Sunday, August 16, 2009
Chicken with peaches and blueberries ...
When it's hot like this, I try to come up with light, refreshing suppers. I found this simple, no-cook salad recipe the other day and decided now would be the perfect time to try it. Fresh peaches star. I added the blueberries and they make a nice flavor contrast. The vinaigrette, made from ordinary pantry staples, takes just minutes to prepare and is a delicious compliment to the other ingredients. I love the sweet maple with the tangy mustard. You can use a store-bought rotisserie chicken to save time. I used chicken breasts we grilled yesterday. As I sit here typing this, I think some diagonally sliced celery would also be a nice addition. Serves 4. Adapted from Cooking Light.

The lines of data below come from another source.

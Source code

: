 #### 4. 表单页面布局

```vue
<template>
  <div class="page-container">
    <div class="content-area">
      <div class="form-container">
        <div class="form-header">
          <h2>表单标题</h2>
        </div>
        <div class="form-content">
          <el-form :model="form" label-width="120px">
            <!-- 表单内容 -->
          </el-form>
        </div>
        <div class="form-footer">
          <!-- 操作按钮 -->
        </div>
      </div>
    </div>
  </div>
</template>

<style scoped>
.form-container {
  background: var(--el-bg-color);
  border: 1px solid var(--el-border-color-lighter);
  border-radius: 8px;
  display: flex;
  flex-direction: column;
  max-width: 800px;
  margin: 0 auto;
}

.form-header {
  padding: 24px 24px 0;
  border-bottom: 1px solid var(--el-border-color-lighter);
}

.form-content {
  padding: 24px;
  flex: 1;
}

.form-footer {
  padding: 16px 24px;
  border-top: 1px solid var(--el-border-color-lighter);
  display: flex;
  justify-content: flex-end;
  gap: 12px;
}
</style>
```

CHICKEN SALAD WITH PEACHES, BLUEBERRIES AND PECANS
2 1/2 tablespoons balsamic vinegar
1 1/2 tablespoons olive oil
1 1/2 tablespoons shallots, minced
2 1/2 teaspoons fresh lemon juice
2 1/2 teaspoons maple syrup
3/4 teaspoon Dijon mustard
1/4 teaspoon kosher salt
1/4 teaspoon fresh ground black pepper
Rest of Ingredients
2 cups rotisserie-cooked chicken, shredded
2 cups peaches, peeled & sliced
1 cup blueberries
1/2 cup red onion, sliced vertically
1/4 cup pecans, chopped & toasted
10 ounces gourmet salad greens
2-4 ounces goat cheese, crumbled (I used feta cheese)
1. Combine first 8 ingredients; stir with a whisk.
2. Combine chicken and remaining ingredients except cheese in a large
bowl. Add vinegar mixture; toss gently. Sprinkle with cheese.